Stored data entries
:::::
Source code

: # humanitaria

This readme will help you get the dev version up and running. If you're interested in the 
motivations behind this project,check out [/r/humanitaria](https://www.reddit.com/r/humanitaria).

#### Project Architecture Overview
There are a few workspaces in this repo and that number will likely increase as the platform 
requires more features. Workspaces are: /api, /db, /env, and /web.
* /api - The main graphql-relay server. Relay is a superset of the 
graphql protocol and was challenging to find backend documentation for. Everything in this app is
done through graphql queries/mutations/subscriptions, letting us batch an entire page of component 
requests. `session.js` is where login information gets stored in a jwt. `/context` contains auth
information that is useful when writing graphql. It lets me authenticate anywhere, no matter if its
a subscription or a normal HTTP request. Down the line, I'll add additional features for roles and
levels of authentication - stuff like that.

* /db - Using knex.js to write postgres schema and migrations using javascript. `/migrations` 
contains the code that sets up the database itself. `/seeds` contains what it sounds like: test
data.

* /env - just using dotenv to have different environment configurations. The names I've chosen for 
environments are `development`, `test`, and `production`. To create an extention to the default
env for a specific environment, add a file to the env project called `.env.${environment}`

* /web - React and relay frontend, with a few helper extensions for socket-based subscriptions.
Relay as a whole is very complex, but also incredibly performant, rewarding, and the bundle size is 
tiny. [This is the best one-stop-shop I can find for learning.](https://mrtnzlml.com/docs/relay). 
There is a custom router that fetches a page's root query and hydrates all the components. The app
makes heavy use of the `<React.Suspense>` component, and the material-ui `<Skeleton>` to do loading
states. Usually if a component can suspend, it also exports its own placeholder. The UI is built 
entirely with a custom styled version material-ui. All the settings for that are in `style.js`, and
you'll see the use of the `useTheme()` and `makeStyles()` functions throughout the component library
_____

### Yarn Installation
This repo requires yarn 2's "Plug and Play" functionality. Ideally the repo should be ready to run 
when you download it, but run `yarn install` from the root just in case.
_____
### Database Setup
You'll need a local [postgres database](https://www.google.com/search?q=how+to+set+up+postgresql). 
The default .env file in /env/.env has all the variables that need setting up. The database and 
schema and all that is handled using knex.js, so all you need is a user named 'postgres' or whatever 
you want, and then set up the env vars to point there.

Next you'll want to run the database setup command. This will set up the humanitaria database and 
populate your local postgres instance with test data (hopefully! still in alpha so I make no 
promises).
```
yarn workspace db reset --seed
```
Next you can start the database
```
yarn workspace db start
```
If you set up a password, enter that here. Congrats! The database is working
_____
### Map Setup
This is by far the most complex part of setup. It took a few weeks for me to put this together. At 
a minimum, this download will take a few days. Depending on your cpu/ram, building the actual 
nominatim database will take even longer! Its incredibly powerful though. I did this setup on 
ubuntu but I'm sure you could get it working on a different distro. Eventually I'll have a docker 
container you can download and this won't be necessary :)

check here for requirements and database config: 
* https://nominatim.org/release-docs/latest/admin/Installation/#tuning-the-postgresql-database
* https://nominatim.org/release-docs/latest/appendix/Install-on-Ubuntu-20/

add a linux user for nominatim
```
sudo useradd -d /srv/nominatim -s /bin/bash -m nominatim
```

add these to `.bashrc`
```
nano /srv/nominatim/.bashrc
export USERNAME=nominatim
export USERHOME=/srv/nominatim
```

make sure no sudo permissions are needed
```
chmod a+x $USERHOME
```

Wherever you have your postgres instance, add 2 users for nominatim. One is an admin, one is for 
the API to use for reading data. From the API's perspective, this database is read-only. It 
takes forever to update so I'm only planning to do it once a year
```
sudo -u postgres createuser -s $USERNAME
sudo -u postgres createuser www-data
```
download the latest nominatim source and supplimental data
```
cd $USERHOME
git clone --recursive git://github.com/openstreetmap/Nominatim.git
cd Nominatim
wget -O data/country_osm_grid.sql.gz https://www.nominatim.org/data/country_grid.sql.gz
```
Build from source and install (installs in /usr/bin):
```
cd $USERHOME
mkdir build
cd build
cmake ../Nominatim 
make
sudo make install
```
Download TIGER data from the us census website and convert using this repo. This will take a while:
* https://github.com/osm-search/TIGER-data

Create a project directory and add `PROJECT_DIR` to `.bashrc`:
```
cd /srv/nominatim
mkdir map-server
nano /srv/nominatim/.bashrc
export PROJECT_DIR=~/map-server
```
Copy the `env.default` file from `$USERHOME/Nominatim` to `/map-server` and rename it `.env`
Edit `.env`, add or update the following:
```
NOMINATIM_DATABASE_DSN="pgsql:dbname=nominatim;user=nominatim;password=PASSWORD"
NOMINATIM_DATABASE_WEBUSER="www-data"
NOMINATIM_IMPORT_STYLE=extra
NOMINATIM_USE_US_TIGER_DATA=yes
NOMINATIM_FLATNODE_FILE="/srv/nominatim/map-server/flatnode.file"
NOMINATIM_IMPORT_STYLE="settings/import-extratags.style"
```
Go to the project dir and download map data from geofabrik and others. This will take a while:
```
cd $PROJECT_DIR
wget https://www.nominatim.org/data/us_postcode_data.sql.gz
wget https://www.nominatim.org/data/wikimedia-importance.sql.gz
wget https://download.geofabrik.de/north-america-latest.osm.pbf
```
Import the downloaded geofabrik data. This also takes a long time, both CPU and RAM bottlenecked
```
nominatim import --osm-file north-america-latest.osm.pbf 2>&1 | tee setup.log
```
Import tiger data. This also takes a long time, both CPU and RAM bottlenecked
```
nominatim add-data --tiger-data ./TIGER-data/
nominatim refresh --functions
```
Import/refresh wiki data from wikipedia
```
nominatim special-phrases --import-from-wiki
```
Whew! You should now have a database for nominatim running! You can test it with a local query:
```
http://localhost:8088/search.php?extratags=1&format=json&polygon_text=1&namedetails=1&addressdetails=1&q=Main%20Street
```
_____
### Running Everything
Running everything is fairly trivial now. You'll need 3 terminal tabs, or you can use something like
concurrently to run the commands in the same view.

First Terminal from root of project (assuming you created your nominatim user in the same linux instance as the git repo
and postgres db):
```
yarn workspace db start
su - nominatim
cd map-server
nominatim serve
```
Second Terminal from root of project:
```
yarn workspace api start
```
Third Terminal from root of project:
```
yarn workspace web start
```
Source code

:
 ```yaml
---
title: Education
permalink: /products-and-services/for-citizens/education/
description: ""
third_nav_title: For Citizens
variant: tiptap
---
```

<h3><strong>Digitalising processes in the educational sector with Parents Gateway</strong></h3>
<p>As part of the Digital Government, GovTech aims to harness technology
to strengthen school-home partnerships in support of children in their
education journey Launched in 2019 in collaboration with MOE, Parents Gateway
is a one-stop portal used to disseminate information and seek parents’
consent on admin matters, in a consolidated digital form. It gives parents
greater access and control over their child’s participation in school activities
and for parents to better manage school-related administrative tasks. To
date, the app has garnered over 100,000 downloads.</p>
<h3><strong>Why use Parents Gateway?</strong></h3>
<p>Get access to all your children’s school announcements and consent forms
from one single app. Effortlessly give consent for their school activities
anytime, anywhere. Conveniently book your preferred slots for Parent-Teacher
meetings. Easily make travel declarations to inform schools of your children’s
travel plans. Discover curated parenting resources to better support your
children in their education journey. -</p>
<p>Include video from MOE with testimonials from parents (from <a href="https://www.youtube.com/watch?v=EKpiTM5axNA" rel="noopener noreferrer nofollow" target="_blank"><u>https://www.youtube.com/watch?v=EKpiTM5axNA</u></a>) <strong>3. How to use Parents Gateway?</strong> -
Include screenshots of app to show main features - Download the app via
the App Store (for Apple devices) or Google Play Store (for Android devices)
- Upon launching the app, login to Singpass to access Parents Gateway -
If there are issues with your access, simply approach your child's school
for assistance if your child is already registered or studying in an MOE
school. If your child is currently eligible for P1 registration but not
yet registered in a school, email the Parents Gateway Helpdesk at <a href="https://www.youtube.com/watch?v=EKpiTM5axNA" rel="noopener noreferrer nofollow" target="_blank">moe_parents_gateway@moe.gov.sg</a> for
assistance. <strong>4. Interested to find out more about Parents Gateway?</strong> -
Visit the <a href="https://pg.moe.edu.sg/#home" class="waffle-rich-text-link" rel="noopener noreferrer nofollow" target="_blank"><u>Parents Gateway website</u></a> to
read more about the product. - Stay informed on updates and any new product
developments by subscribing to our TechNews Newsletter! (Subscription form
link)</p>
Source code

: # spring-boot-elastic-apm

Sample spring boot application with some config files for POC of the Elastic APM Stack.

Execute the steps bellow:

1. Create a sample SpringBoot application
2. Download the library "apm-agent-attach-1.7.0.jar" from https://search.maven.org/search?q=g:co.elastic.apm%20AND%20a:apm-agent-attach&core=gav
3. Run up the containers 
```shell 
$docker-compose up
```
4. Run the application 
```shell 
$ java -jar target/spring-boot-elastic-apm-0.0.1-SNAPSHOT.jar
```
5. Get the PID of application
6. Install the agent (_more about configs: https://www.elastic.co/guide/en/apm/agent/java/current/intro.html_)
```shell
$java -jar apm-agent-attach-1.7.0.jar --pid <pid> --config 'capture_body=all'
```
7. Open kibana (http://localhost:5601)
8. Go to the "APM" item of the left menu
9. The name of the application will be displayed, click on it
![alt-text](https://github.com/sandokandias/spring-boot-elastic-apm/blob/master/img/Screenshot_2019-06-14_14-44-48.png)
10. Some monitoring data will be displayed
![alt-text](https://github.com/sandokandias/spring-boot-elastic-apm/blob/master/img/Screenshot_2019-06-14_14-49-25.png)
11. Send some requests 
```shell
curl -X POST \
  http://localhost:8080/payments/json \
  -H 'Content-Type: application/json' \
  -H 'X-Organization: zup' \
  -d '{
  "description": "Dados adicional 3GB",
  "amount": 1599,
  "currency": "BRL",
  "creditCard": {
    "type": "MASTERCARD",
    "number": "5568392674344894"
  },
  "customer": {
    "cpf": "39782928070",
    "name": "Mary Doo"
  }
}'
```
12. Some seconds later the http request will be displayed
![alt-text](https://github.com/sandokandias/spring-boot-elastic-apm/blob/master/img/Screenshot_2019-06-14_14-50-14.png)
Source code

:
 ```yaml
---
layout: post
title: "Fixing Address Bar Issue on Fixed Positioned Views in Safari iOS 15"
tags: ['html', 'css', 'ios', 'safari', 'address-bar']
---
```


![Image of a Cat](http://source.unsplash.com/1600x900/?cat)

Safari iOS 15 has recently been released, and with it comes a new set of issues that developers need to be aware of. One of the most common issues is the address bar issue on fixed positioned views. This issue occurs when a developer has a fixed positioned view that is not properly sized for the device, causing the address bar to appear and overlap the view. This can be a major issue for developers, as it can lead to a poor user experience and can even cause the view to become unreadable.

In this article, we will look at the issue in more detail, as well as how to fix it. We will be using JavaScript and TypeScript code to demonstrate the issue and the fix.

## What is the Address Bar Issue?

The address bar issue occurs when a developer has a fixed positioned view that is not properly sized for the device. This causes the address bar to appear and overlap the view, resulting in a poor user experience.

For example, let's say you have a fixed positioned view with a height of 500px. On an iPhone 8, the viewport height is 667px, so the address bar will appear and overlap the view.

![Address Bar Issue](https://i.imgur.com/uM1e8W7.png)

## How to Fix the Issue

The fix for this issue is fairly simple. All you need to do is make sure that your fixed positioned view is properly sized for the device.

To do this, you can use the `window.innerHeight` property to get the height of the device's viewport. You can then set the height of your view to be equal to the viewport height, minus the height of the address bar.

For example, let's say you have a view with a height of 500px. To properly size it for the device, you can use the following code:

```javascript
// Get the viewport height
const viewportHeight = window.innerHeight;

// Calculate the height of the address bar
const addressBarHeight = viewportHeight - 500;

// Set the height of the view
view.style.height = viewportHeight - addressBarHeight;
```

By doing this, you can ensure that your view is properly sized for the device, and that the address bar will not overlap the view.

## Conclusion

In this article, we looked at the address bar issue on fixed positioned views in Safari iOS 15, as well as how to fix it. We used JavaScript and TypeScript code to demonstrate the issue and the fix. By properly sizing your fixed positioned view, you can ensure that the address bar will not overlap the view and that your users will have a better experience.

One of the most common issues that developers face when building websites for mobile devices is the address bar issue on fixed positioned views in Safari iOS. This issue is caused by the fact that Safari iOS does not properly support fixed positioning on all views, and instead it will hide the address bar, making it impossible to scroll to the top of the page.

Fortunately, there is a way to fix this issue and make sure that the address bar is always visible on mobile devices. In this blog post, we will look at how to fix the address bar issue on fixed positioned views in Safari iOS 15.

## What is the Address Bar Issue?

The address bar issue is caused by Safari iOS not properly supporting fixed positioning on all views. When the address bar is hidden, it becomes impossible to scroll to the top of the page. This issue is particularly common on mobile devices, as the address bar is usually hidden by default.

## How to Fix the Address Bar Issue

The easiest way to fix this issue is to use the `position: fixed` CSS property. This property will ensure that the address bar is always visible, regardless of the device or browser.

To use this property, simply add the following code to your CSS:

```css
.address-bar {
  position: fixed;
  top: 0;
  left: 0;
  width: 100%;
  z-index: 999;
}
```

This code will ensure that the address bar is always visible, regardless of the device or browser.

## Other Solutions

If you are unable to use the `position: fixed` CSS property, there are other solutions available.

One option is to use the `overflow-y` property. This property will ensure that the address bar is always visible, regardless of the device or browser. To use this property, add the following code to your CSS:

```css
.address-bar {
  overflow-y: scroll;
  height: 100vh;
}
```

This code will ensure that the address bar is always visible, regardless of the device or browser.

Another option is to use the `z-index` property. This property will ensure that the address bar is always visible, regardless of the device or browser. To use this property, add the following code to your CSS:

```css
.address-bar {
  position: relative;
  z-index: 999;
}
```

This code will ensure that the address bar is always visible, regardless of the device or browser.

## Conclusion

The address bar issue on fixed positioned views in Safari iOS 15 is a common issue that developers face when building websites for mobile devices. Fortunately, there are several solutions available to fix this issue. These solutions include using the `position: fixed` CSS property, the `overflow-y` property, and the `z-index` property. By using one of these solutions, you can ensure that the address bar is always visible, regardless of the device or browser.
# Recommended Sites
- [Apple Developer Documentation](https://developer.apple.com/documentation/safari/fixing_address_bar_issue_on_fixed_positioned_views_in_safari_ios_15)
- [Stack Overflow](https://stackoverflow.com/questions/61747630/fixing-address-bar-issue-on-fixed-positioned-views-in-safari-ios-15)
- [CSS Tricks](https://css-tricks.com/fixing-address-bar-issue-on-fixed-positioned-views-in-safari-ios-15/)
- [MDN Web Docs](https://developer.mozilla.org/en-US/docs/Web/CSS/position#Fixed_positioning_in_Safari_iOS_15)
:::::
● **The problem**
Report every line above that has the string "requests" in it.

● **Result for this exercise**
requests. `session.js` is where login information gets stored in a jwt. `/context` contains auth
11. Send some requests 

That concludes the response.